Kate Crawford and Trevor Paglen. Installation view of their exhibition “Training Humans,” at the Fondazione Prada in Milan, 2019–2020. Photo by Marco Cappelletti, courtesy Fondazione Prada.

2. Not All A.I.-Backed Studies Are Equally Rigorous. 

Research takes all shapes and sizes. On one end of the spectrum, you have peer-reviewed academic papers that stretch to reams of pages, thanks in part to the inclusion of detailed methodologies and full reproductions of the raw data collected. On the other, you have independent analyses spanning only a few pages, often conducted by a single researcher with no supervision, a minimally descriptive methodology, and little to none of the raw data included. A vast gulf separates the two poles.

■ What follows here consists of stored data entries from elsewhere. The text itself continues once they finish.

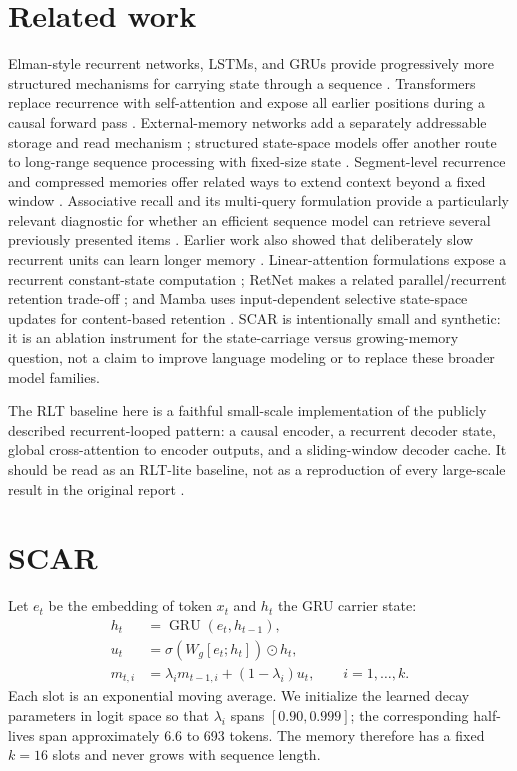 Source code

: \documentclass{article}
\begin{document}
\section{Related work}
Elman-style recurrent networks, LSTMs, and GRUs provide progressively more
structured mechanisms for carrying state through a sequence
\cite{elman1990,hochreiter1997,cho2014}. Transformers replace recurrence with
self-attention and expose all earlier positions during a causal forward pass
\cite{vaswani2017}. External-memory networks add a separately addressable
storage and read mechanism \cite{sukhbaatar2015}; structured state-space
models offer another route to long-range sequence processing with fixed-size
state \cite{gu2022s4}. Segment-level recurrence and compressed memories offer
related ways to extend context beyond a fixed window
\cite{dai2019transformerxl,rae2020compressive}. Associative recall and its
multi-query formulation provide a particularly relevant diagnostic for whether
an efficient sequence model can retrieve several previously presented items
\cite{arora2023zoology}. Earlier work also showed that deliberately slow
recurrent units can learn longer memory \cite{mikolov2015longmemory}.
Linear-attention formulations expose a recurrent constant-state computation
\cite{katharopoulos2020linear}; RetNet makes a related parallel/recurrent
retention trade-off \cite{sun2023retnet}; and Mamba uses input-dependent
selective state-space updates for content-based retention \cite{gu2024mamba}.
SCAR is intentionally small and synthetic: it is an ablation instrument for
the state-carriage versus growing-memory question, not a claim to improve
language modeling or to replace these broader model families.

The RLT baseline here is a faithful small-scale implementation of the
publicly described recurrent-looped pattern: a causal encoder, a recurrent
decoder state, global cross-attention to encoder outputs, and a sliding-window
decoder cache. It should be read as an RLT-lite baseline, not as a reproduction
of every large-scale result in the original report \cite{zhang2026rlt}.

\section{SCAR}
Let $e_t$ be the embedding of token $x_t$ and $h_t$ the GRU carrier state:
\begin{align}
h_t &= \operatorname{GRU}(e_t,h_{t-1}),\\
u_t &= \sigma(W_g[e_t;h_t])\odot h_t,\\
m_{t,i} &= \lambda_i m_{t-1,i} + (1-\lambda_i)u_t,
\qquad i=1,\ldots,k.
\end{align}
Each slot is an exponential moving average. We initialize the learned decay
parameters in logit space so that $\lambda_i$ spans $[0.90,0.999]$; the
corresponding half-lives span approximately 6.6 to 693 tokens. The memory
therefore has a fixed $k=16$ slots and never grows with sequence length.
\end{document}
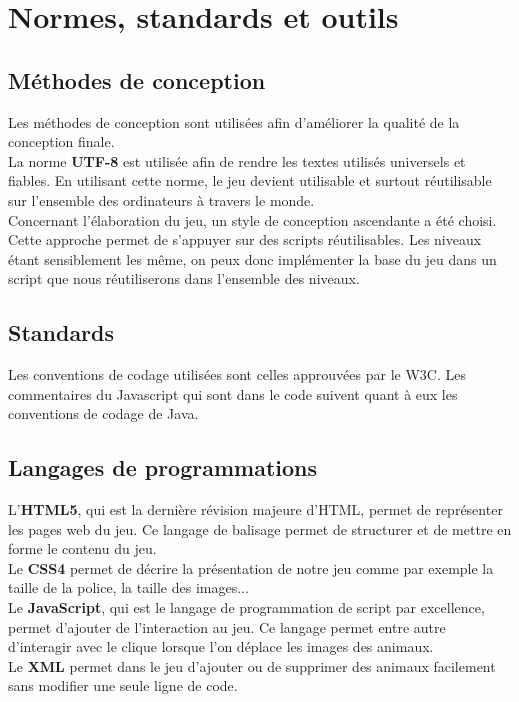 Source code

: \documentclass{article}
\begin{document}
\section{Normes, standards et outils}

\subsection{Méthodes de conception}
\hspace*{0.6cm}Les méthodes de conception sont utilisées afin d'améliorer la qualité de la conception finale.
\vspace{0.5cm}\\
\hspace*{0.6cm}La norme \textbf{UTF-8} est utilisée afin de rendre les textes utilisés universels et fiables. En utilisant cette norme, le jeu devient utilisable et surtout réutilisable sur l'ensemble des ordinateurs à travers le monde.
\vspace{0.5cm}\\
\hspace*{0.6cm}Concernant l'élaboration du jeu, un style de conception ascendante a été choisi. Cette approche permet de s'appuyer sur des scripts réutilisables. Les niveaux étant sensiblement les même, on peux donc implémenter la base du jeu dans un script que nous réutiliserons dans l'ensemble des niveaux.

\subsection{Standards}

\hspace*{0.6cm}Les conventions de codage utilisées sont celles approuvées par le W3C. Les commentaires du Javascript qui sont dans le code suivent quant à eux les conventions de codage de Java.

\subsection{Langages de programmations}

\hspace*{0.6cm}L'\textbf{HTML5}, qui est la dernière révision majeure d'HTML, permet de représenter les pages web du jeu. Ce langage de balisage permet de structurer et de mettre en forme le contenu du jeu.\\
\hspace*{0.6cm}Le \textbf{CSS4} permet de décrire la présentation de notre jeu comme par exemple la taille de la police, la taille des images...\\
\hspace*{0.6cm}Le \textbf{JavaScript}, qui est le langage de programmation de script par excellence, permet d'ajouter de l'interaction au jeu. Ce langage permet entre autre d'interagir avec le clique lorsque l'on déplace les images des animaux.\\
\hspace*{0.6cm}Le \textbf{XML} permet dans le jeu d'ajouter ou de supprimer des animaux facilement sans modifier une seule ligne de code.
\end{document}
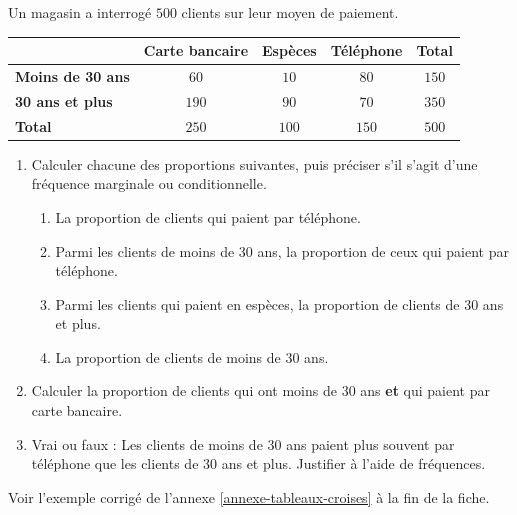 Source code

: \documentclass[10pt,a4paper]{article}
\begin{document}
\begin{bloc}
\begin{exo}
Un magasin a interrogé \(500\) clients sur leur moyen de paiement.

\begin{center}
\renewcommand{\arraystretch}{1.5}
\begin{tabular}{|l|c|c|c|c|}
    \hline
    & \textbf{Carte bancaire} & \textbf{Espèces} & \textbf{Téléphone} & \textbf{Total} \\
    \hline
    \textbf{Moins de 30 ans} & \(60\) & \(10\) & \(80\) & \(150\) \\
    \hline
    \textbf{30 ans et plus} & \(190\) & \(90\) & \(70\) & \(350\) \\
    \hline
    \textbf{Total} & \(250\) & \(100\) & \(150\) & \(500\) \\
    \hline
\end{tabular}
\end{center}

\begin{enumerate}[leftmargin=*]
    \item Calculer chacune des proportions suivantes, puis préciser s'il s'agit d'une fréquence marginale ou conditionnelle.
    \begin{enumerate}
        \item La proportion de clients qui paient par téléphone.
        \item Parmi les clients de moins de 30 ans, la proportion de ceux qui paient par téléphone.
        \item Parmi les clients qui paient en espèces, la proportion de clients de 30 ans et plus.
        \item La proportion de clients de moins de 30 ans.
    \end{enumerate}
    \item Calculer la proportion de clients qui ont moins de 30 ans \textbf{et} qui paient par carte bancaire.
    \item Vrai ou faux : \og Les clients de moins de 30 ans paient plus souvent par téléphone que les clients de 30 ans et plus. \fg{} Justifier à l'aide de fréquences.
\end{enumerate}
\end{exo}

\begin{indication}
    Voir l'exemple corrigé de l'annexe \ref{annexe-tableaux-croises} à la fin de la fiche.
\end{indication}
\end{bloc}
\end{document}
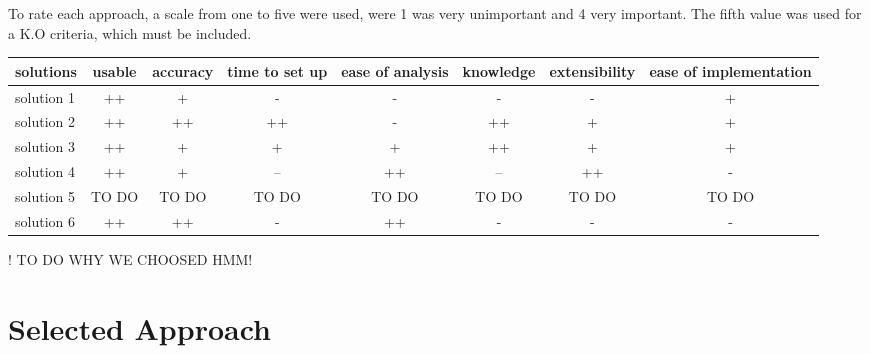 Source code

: To rate each approach, a scale from one to five were used, were 1 was very unimportant and 4 very important. The fifth value was used for a K.O criteria, which must be included.

\begin{table}[h]
\begin{tabular}{|l|c|c|c|c|c|c|c|}
\hline
\textbf{solutions} & usable & accuracy & time to set up & ease of analysis & knowledge & extensibility & ease of implementation \\
\hline
solution 1 &\cellcolor[HTML]{38761d}++&\cellcolor[HTML]{93c47d}+&\cellcolor[HTML]{dd7e6b}-&\cellcolor[HTML]{dd7e6b}-&\cellcolor[HTML]{dd7e6b}-&\cellcolor[HTML]{dd7e6b}-&\cellcolor[HTML]{93c47d}+ \\
\hline
solution 2 &\cellcolor[HTML]{38761d}++&\cellcolor[HTML]{38761d}++&\cellcolor[HTML]{38761d}++&\cellcolor[HTML]{dd7e6b}-&\cellcolor[HTML]{38761d}++&\cellcolor[HTML]{93c47d}+&\cellcolor[HTML]{93c47d}+\\
\hline
solution 3 &\cellcolor[HTML]{38761d}++&\cellcolor[HTML]{93c47d}+&\cellcolor[HTML]{93c47d}+&\cellcolor[HTML]{93c47d}+&\cellcolor[HTML]{38761d}++&\cellcolor[HTML]{93c47d}+&\cellcolor[HTML]{93c47d}+\\
\hline
solution 4 &\cellcolor[HTML]{38761d}++&\cellcolor[HTML]{93c47d}+&\cellcolor[HTML]{cc4125}--&\cellcolor[HTML]{38761d}++&\cellcolor[HTML]{cc4125}--&\cellcolor[HTML]{38761d}++&\cellcolor[HTML]{dd7e6b}-\\
\hline
solution 5 &TO DO & TO DO & TO DO & TO DO & TO DO & TO DO & TO DO \\
\hline
solution 6 &\cellcolor[HTML]{38761d}++&\cellcolor[HTML]{38761d}++&\cellcolor[HTML]{dd7e6b}-&\cellcolor[HTML]{38761d}++&\cellcolor[HTML]{dd7e6b}-&\cellcolor[HTML]{dd7e6b}-&\cellcolor[HTML]{dd7e6b}-\\
\hline
\end{tabular}
\end{table}

! TO DO WHY WE CHOOSED HMM!

\section{Selected Approach}




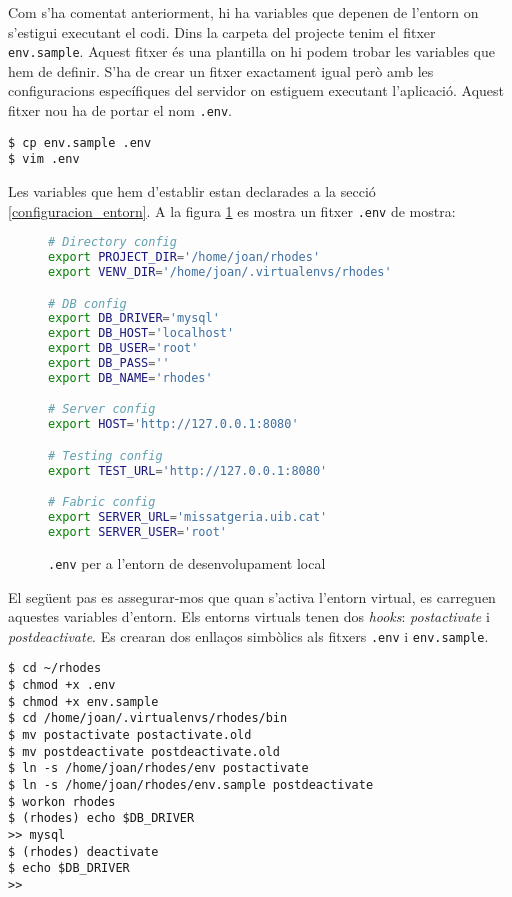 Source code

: Com s'ha comentat anteriorment, hi ha variables que depenen de l'entorn on s'estigui executant el codi. Dins la carpeta del projecte tenim el fitxer \texttt{env.sample}. Aquest fitxer és una plantilla on hi podem trobar les variables que hem de definir. S'ha de crear un fitxer exactament igual però amb les configuracions específiques del servidor on estiguem executant l'aplicació. Aquest fitxer nou ha de portar el nom \texttt{.env}.

\begin{verbatim}
$ cp env.sample .env
$ vim .env
\end{verbatim}

Les variables que hem d'establir estan declarades a la secció \ref{configuracion_entorn}. A la figura \ref{fig:env_sample} es mostra un fitxer \texttt{.env} de mostra:

\begin{figure}[h!]
	\begin{lstlisting}[language=bash]
# Directory config
export PROJECT_DIR='/home/joan/rhodes'
export VENV_DIR='/home/joan/.virtualenvs/rhodes'

# DB config
export DB_DRIVER='mysql'
export DB_HOST='localhost'
export DB_USER='root'
export DB_PASS=''
export DB_NAME='rhodes'

# Server config
export HOST='http://127.0.0.1:8080'

# Testing config
export TEST_URL='http://127.0.0.1:8080'

# Fabric config
export SERVER_URL='missatgeria.uib.cat'
export SERVER_USER='root'
	\end{lstlisting}
	\caption{\texttt{.env} per a l'entorn de desenvolupament local}
	\label{fig:env_sample}
\end{figure}

El següent pas es assegurar-mos que quan s'activa l'entorn virtual, es carreguen aquestes variables d'entorn. Els entorns virtuals tenen dos \emph{hooks}: \emph{postactivate} i \emph{postdeactivate}. Es crearan dos enllaços simbòlics als fitxers \texttt{.env} i \texttt{env.sample}.

\begin{verbatim}
$ cd ~/rhodes
$ chmod +x .env
$ chmod +x env.sample
$ cd /home/joan/.virtualenvs/rhodes/bin
$ mv postactivate postactivate.old
$ mv postdeactivate postdeactivate.old
$ ln -s /home/joan/rhodes/env postactivate
$ ln -s /home/joan/rhodes/env.sample postdeactivate
$ workon rhodes
$ (rhodes) echo $DB_DRIVER
>> mysql
$ (rhodes) deactivate
$ echo $DB_DRIVER
>>
\end{verbatim}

This isn’t to say that conclusions made by small studies created with limited resources are uniformly wrong. But the less transparency is provided, and the less oversight is involved, the more questions you should have about the findings. This goes double for studies carried out by neural networks because machine learning itself is a black box; even the data scientists involved often struggle to pinpoint how, exactly, a neural network is evaluating the input data it’s fed.

In this case, Art Recognition’s entire Samson and Delilah report consists of six pages: three of which are a title page, a glossary of data science terms, and a page containing an image of the painting with its basic details and the one-line summary judgment, “The Art Recognition A.I. System evaluates Samson and Delilah NOT to be an original artwork by Peter Paul Rubens with a probability of 91.78 percent.” 

At the same time, Art Recognition’s cofounders have serious academic and business credentials, according to the company’s website. Dr. Carina Popovici holds a PhD in theoretical particle physics and worked in risk management in Switzerland’s banking industry; Christiane Hoppe-Oehl has an advanced degree in mathematics and spent 20 years in the Swiss banking sector, primarily building financial forecasting models. 

The company also boasts a three-person advisory board: professor Eric Postma of Tillburg University in the Netherlands; art dealer and Sotheby’s Zurich veteran Ully Wille; and Jason Bailey, the journalist, collector, and art-tech entrepreneur behind Artnome. The Samson and Delilah report does not mention whether, or how, these advisors were involved. 


My Opinion: Art Recognition’s team is experienced, but despite a reproduction of the “heat map” showing which areas of the painting mattered most to the neural network’s verdict, its study is still short and relatively cagey, especially in comparison to peer-reviewed academic research. (I reached out to the founders over the weekend, and Popovici offered a few more answers in response to my questions, which are incorporated throughout.)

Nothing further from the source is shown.